著者自身は、二人姉弟の姉、そして、夫は男三人女一人兄妹の三男。
言葉はとっても悪いが、上手くいけば、
直接、老親介護に関わらなくても済むかもしれないという、ポジションである。
しかし、著者の場合、結婚話がもつれた弟が家を出て、絶縁状態となった後は、
9年の通い介護を経て、実の両親と同居、その面倒を一手に引き受けることに。
その後、母は脳内出血で倒れ、要介護4の寝たきり状態、
父はアルツハイマー病を患って、暴力等様々な問題を起こした後に、入院。
一方、夫の実家でも、長男夫婦が、表面上は老親に対し上手く立ち振る舞いながらも、
実際には、介護に関わる姿勢を全く見せず、末娘の妹が同居して面倒を見ている状況だった。

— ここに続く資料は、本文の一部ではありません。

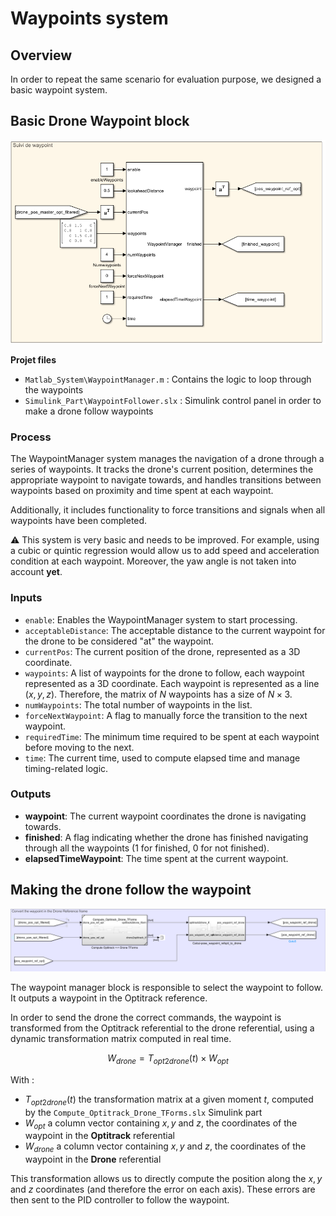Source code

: # Waypoints system

## Overview

In order to repeat the same scenario for evaluation purpose, we designed a basic waypoint system.

## Basic Drone Waypoint block

![Waypoint block](figures/waypoints/waypoint_block.png)

**Projet files**
- `Matlab_System\WaypointManager.m` : Contains the logic to loop through the waypoints
- `Simulink_Part\WaypointFollower.slx` : Simulink control panel in order to make a drone follow waypoints

### Process

The WaypointManager system manages the navigation of a drone through a series of waypoints. It tracks the drone's current position, determines the appropriate waypoint to navigate towards, and handles transitions between waypoints based on proximity and time spent at each waypoint.

Additionally, it includes functionality to force transitions and signals when all waypoints have been completed.

⚠️ This system is very basic and needs to be improved. For example, using a cubic or quintic regression would allow us to add speed and acceleration condition at each waypoint. Moreover, the yaw angle is not taken into account **yet**.

### Inputs

- `enable`: Enables the WaypointManager system to start processing.
- `acceptableDistance`: The acceptable distance to the current waypoint for the drone to be considered "at" the waypoint.
- `currentPos`: The current position of the drone, represented as a 3D coordinate.
- `waypoints`: A list of waypoints for the drone to follow, each waypoint represented as a 3D coordinate. Each waypoint is represented as a line $(x, y, z)$. Therefore, the matrix of $N$ waypoints has a size of $N\times3$.
- `numWaypoints`: The total number of waypoints in the list.
- `forceNextWaypoint`: A flag to manually force the transition to the next waypoint.
- `requiredTime`: The minimum time required to be spent at each waypoint before moving to the next.
- `time`: The current time, used to compute elapsed time and manage timing-related logic.

### Outputs

- **waypoint**: The current waypoint coordinates the drone is navigating towards.
- **finished**: A flag indicating whether the drone has finished navigating through all the waypoints (1 for finished, 0 for not finished).
- **elapsedTimeWaypoint**: The time spent at the current waypoint.

## Making the drone follow the waypoint

![Waypoint transformation](figures/waypoints/waypoint_transform.png)

The waypoint manager block is responsible to select the waypoint to follow. It outputs a waypoint in the Optitrack reference.

In order to send the drone the correct commands, the waypoint is transformed from the Optitrack referential to the drone referential, using a dynamic transformation matrix computed in real time.

$$W_{drone} = T_{opt2drone}(t) \times W_{opt}$$

With :
- $T_{opt2drone}(t)$ the transformation matrix at a given moment $t$, computed by the `Compute_Optitrack_Drone_TForms.slx` Simulink part
- $W_{opt}$ a column vector containing $x, y$ and $z$, the coordinates of the waypoint in the **Optitrack** referential
- $W_{drone}$ a column vector containing $x, y$ and $z$, the  coordinates of the waypoint in the **Drone** referential

This transformation allows us to directly compute the position along the $x, y$ and $z$ coordinates (and therefore the error on each axis). These errors are then sent to the PID controller to follow the waypoint.

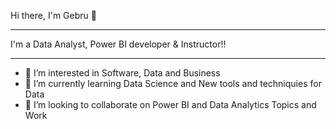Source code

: Hi there, I'm Gebru 👋
_______________________________________________________________________

I'm a Data Analyst, Power BI developer & Instructor!!
_______________________________________________________________________

- 👀 I’m interested in Software, Data and Business
- 🌱 I’m currently learning Data Science and New tools and techniquies for Data
- 💞️ I’m looking to collaborate on Power BI and Data Analytics Topics and Work
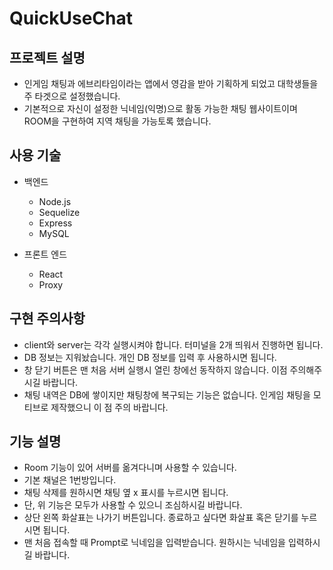 # QuickUseChat

## 프로젝트 설명

- 인게임 채팅과 에브리타임이라는 앱에서 영감을 받아 기획하게 되었고 대학생들을 주 타겟으로 설정했습니다.
- 기본적으로 자신이 설정한 닉네임(익명)으로 활동 가능한 채팅 웹사이트이며 ROOM을 구현하여 지역 채팅을 가능토록 했습니다.

## 사용 기술

- 백엔드
  - Node.js
  - Sequelize
  - Express
  - MySQL

- 프론트 엔드
  - React
  - Proxy

## 구현 주의사항

- client와 server는 각각 실행시켜야 합니다. 터미널을 2개 띄워서 진행하면 됩니다.
- DB 정보는 지워놨습니다. 개인 DB 정보를 입력 후 사용하시면 됩니다.
- 창 닫기 버튼은 맨 처음 서버 실행시 열린 창에선 동작하지 않습니다. 이점 주의해주시길 바랍니다.
- 채팅 내역은 DB에 쌓이지만 채팅창에 복구되는 기능은 없습니다. 인게임 채팅을 모티브로 제작했으니 이 점 주의 바랍니다.  

## 기능 설명

- Room 기능이 있어 서버를 옮겨다니며 사용할 수 있습니다.
- 기본 채널은 1번방입니다.
- 채팅 삭제를 원하시면 채팅 옆 x 표시를 누르시면 됩니다.
- 단, 위 기능은 모두가 사용할 수 있으니 조심하시길 바랍니다.
- 상단 왼쪽 화살표는 나가기 버튼입니다. 종료하고 싶다면 화살표 혹은 닫기를 누르시면 됩니다.
- 맨 처음 접속할 때 Prompt로 닉네임을 입력받습니다. 원하시는 닉네임을 입력하시길 바랍니다.
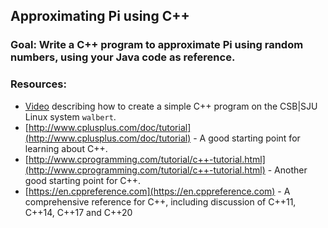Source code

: ## Approximating Pi using C++

### Goal: Write a C++ program to approximate Pi using random numbers, using your Java code as reference.

### Resources:
- [Video](https://maherou.github.io/files/CS317/MyFirstCppProgram.mp4) describing how to create a simple C++ program on the CSB|SJU Linux system ``walbert``.
- [http://www.cplusplus.com/doc/tutorial](http://www.cplusplus.com/doc/tutorial) - A good starting point for learning about C++.
- [http://www.cprogramming.com/tutorial/c++-tutorial.html](http://www.cprogramming.com/tutorial/c++-tutorial.html) - Another good starting point for C++.
- [https://en.cppreference.com](https://en.cppreference.com) - A comprehensive reference for C++, including discussion of C++11, C++14, C++17 and C++20

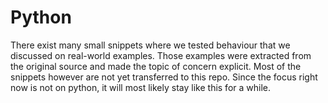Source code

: # Python

There exist many small snippets where
we tested behaviour that we discussed on real-world examples. Those examples were
extracted from the original source and made the topic of concern explicit.
Most of the snippets however are not yet transferred to this repo.
Since the focus right now is not on python, it will most likely stay like this for a while.
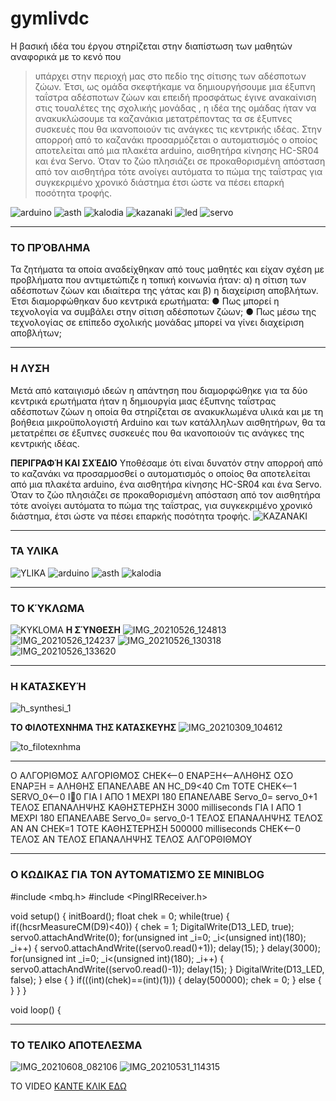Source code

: # gymlivdc
Η βασική ιδέα του έργου στηρίζεται στην διαπίστωση των μαθητών αναφορικά με το κενό που 
> υπάρχει στην περιοχή μας στο πεδίο της σίτισης των αδέσποτων ζώων. Έτσι, ως ομάδα σκεφτήκαμε 
> να δημιουργήσουμε μια έξυπνη ταΐστρα αδέσποτων ζώων και επειδή προσφάτως έγινε ανακαίνιση στις
> τουαλέτες της σχολικής μονάδας , η ιδέα της ομάδας ήταν να ανακυκλώσουμε τα καζανάκια μετατρέποντας τα 
> σε έξυπνες συσκευές που θα ικανοποιούν τις ανάγκες τις κεντρικής ιδέας.
> Στην απορροή από το καζανάκι προσαρμόζεται ο αυτοματισμός ο οποίος αποτελείται από μια πλακέτα arduino,
> αισθητήρα κίνησης HC-SR04 και ένα Servo. Όταν το ζώο πλησιάζει σε προκαθορισμένη απόσταση από τον αισθητήρα 
> τότε ανοίγει αυτόματα το πώμα της ταΐστρας για συγκεκριμένο χρονικό διάστημα έτσι ώστε να πέσει επαρκή 
> ποσότητα τροφής.

![arduino](https://user-images.githubusercontent.com/78729274/107234635-8b1d7180-6a2c-11eb-90e1-d3d35f3c9ba5.jpg)
![asth](https://user-images.githubusercontent.com/78729274/107234638-8bb60800-6a2c-11eb-9a9e-6fbdf8660778.jpg)
![kalodia](https://user-images.githubusercontent.com/78729274/107234642-8c4e9e80-6a2c-11eb-8fe6-1f7bea7b6513.jpg)
![kazanaki](https://user-images.githubusercontent.com/78729274/107234647-8d7fcb80-6a2c-11eb-9021-d0505dc7fe65.jpg)
![led](https://user-images.githubusercontent.com/78729274/107234649-8d7fcb80-6a2c-11eb-9710-c987cc483a4b.png)
![servo](https://user-images.githubusercontent.com/78729274/107234652-8e186200-6a2c-11eb-90c0-015ff4ddadd9.jpg)

____________________________________________________________
### ΤΟ ΠΡΌΒΛΗΜΑ
Τα ζητήματα τα οποία  αναδείχθηκαν από τους μαθητές και είχαν σχέση με προβλήματα που αντιμετώπιζε η τοπική κοινωνία  ήταν: α) η σίτιση των αδέσποτων ζώων και ιδιαίτερα της γάτας και β) η διαχείριση αποβλήτων. Έτσι διαμορφώθηκαν δυο κεντρικά ερωτήματα:
●	Πως μπορεί η τεχνολογία να συμβάλει στην σίτιση αδέσποτων ζώων;
●	Πως μέσω της τεχνολογίας σε επίπεδο σχολικής μονάδας μπορεί να γίνει διαχείριση αποβλήτων;

____________________________________________________________
### Η ΛΥΣΗ
Μετά από καταιγισμό ιδεών η απάντηση που διαμορφώθηκε για τα δύο κεντρικά ερωτήματα ήταν η δημιουργία μιας έξυπνης ταΐστρας αδέσποτων ζώων η οποία θα στηρίζεται σε ανακυκλωμένα υλικά και με τη βοήθεια μικροϋπολογιστή Arduino και των κατάλληλων αισθητήρων, θα τα μετατρέπει σε έξυπνες συσκευές που θα ικανοποιούν τις ανάγκες της κεντρικής ιδέας.

**ΠΕΡΙΓΡΑΦΉ ΚΑΙ ΣΧΈΔΙΟ**
Υποθέσαμε ότι  είναι δυνατόν στην απορροή από το καζανάκι να προσαρμοσθεί ο αυτοματισμός ο οποίος θα αποτελείται από μια πλακέτα arduino, ένα αισθητήρα κίνησης HC-SR04 και ένα Servo. Όταν το ζώο πλησιάζει σε προκαθορισμένη απόσταση από τον αισθητήρα τότε ανοίγει αυτόματα το πώμα της ταΐστρας, για συγκεκριμένο χρονικό διάστημα, έτσι ώστε να πέσει επαρκής ποσότητα τροφής.
![KAZANAKI](https://user-images.githubusercontent.com/78729274/127108530-3538881a-da39-4b6f-86d2-c6743b66c82a.jpg)
_____________________________________________
### ΤΑ ΥΛΙΚΑ
![YLIKA](https://user-images.githubusercontent.com/78729274/127109127-89ce68ce-67ed-44e5-808b-bdd605cefde9.jpg)
![arduino](https://user-images.githubusercontent.com/78729274/107234635-8b1d7180-6a2c-11eb-90e1-d3d35f3c9ba5.jpg)
![asth](https://user-images.githubusercontent.com/78729274/107234638-8bb60800-6a2c-11eb-9a9e-6fbdf8660778.jpg)
![kalodia](https://user-images.githubusercontent.com/78729274/107234642-8c4e9e80-6a2c-11eb-8fe6-1f7bea7b6513.jpg)
______________________________________________
### ΤΟ ΚΎΚΛΩΜΑ

![KYKLOMA](https://user-images.githubusercontent.com/78729274/127111542-27f11ae6-fbe2-4a4f-bf8d-eb765de2afa6.jpg)
**Η ΣΎΝΘΕΣΗ**
![IMG_20210526_124813](https://user-images.githubusercontent.com/78729274/127112069-68a7be73-8803-4ff7-856b-e285217beb21.jpg)
![IMG_20210526_124237](https://user-images.githubusercontent.com/78729274/127112355-9de4e7dd-beb6-4bff-845d-40053f4692b5.jpg)
![IMG_20210526_130318](https://user-images.githubusercontent.com/78729274/127112527-066591f4-3f66-444d-a714-c6784ef8a390.jpg)
![IMG_20210526_133620](https://user-images.githubusercontent.com/78729274/127113088-4e151890-f36c-47f0-915b-0c160b45d64c.jpg)
___________________________________________
### Η ΚΑΤΑΣΚΕΥΉ

![h_synthesi_1](https://user-images.githubusercontent.com/78729274/127113429-263c56e5-bf4d-4c4f-b7da-a55b1331eac8.jpg)

**ΤΟ ΦΙΛΟΤΕΧΝΗΜΑ ΤΗΣ ΚΑΤΑΣΚΕΥΗΣ**
![IMG_20210309_104612](https://user-images.githubusercontent.com/78729274/127117283-9645d224-b689-488b-90cf-333ac07bb079.jpg)

![to_filotexnhma](https://user-images.githubusercontent.com/78729274/127114109-f4b94ab0-37fa-4fc8-b29d-d4dd0e9dd7a0.jpg)
__________________________________________
Ο ΑΛΓΟΡΙΘΜΟΣ
ΑΛΓΟΡΙΘΜΟΣ
CHEK<--0
ΕΝΑΡΞΗ<--ΑΛΗΘΗΣ
ΟΣΟ  ΕΝΑΡΞΗ = ΑΛΗΘΗΣ ΕΠΑΝΕΛΑΒΕ
   ΑΝ HC_D9<40 Cm ΤΟΤΕ
        CHEK<--1
        SERVO_0<--0
         Ι0
        ΓΙΑ Ι ΑΠΟ 1 ΜΕΧΡΙ 180 ΕΠΑΝΕΛΑΒΕ
            Servo_0= servo_0+1
       ΤΕΛΟΣ ΕΠΑΝΑΛΗΨΗΣ
     ΚΑΘΗΣΤΕΡΗΣΗ 3000 milliseconds
     ΓΙΑ Ι ΑΠΟ 1 ΜΕΧΡΙ 180 ΕΠΑΝΕΛΑΒΕ
        Servo_0= servo_0-1
     ΤΕΛΟΣ ΕΠΑΝΑΛΗΨΗΣ
   ΤΕΛΟΣ ΑΝ
  ΑΝ CHEK=1 TOTE
    ΚΑΘΗΣΤΕΡΗΣΗ 500000 milliseconds
    CHEK<--0
  ΤΕΛΟΣ ΑΝ
ΤΕΛΟΣ ΕΠΑΝΑΛΗΨΗΣ
ΤΕΛΟΣ ΑΛΓΟΡΘΙΘΜΟΥ

___________________________________________
### Ο ΚΩΔΙΚΑΣ ΓΙΑ ΤΟΝ ΑΥΤΟΜΑΤΙΣΜΌ ΣΕ MINIBLOG

#include <mbq.h>
#include <PingIRReceiver.h>

void setup()
{
	initBoard();
	float chek = 0;
	while(true)
	{
		if((hcsrMeasureCM(D9)<40))
		{
			chek = 1;
			DigitalWrite(D13_LED, true);
			servo0.attachAndWrite(0);
			for(unsigned int _i=0; _i<(unsigned int)(180); _i++)
			{
				servo0.attachAndWrite((servo0.read()+1));
				delay(15);
			}
			delay(3000);
			for(unsigned int _i=0; _i<(unsigned int)(180); _i++)
			{
				servo0.attachAndWrite((servo0.read()-1));
				delay(15);
			}
			DigitalWrite(D13_LED, false);
		}
		else
		{
		}
		if(((int)(chek)==(int)(1)))
		{
			delay(500000);
			chek = 0;
		}
		else
		{
		}
	}
}

void loop()
{
______________________________________________
### ΤΟ ΤΕΛΙΚΟ ΑΠΟΤΕΛΕΣΜΑ
![IMG_20210608_082106](https://user-images.githubusercontent.com/78729274/127116761-f73e99ce-15da-4208-9980-b0722f085284.jpg)
![IMG_20210531_114315](https://user-images.githubusercontent.com/78729274/127117090-16a20bb5-a1ef-40ab-ba16-789385de3bb7.jpg)

TO VIDEO
[KANTE ΚΛΙΚ ΕΔΩ](https://www.youtube.com/watch?v=2tk3hngBkoI)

しかし、姑が脳梗塞で倒れると、舅は愛人を家に連れ込み、実娘を家から追い出してしまう。
両家揃って、同居や介護、遺産相続をめぐって、骨肉の争いが繰り広げられる。
人は生きていれば、必ず老い、最後は、この世を旅立つ。
ただし、その旅立ちへの助走は、人それぞれに違いがある。
本著に示されたような想像を絶する状況は、そう多くあるものではなかろうが、
こうなる可能性は、誰にも等しくあり、決して他人事ではない。
***
本著はもちろん、著者から見た現実を描いたものである。
きっと、著者が知らない現実・事実・真実も、多々あるはずだ。
この状況を、他の兄弟姉妹や配偶者からの視点で描けば、
きっと、かなり趣の違うドラマが出来上がるのではなかろうか。
私としては、著者の弟の妻が描いたドラマを、ぜひ読んでみたいと思った。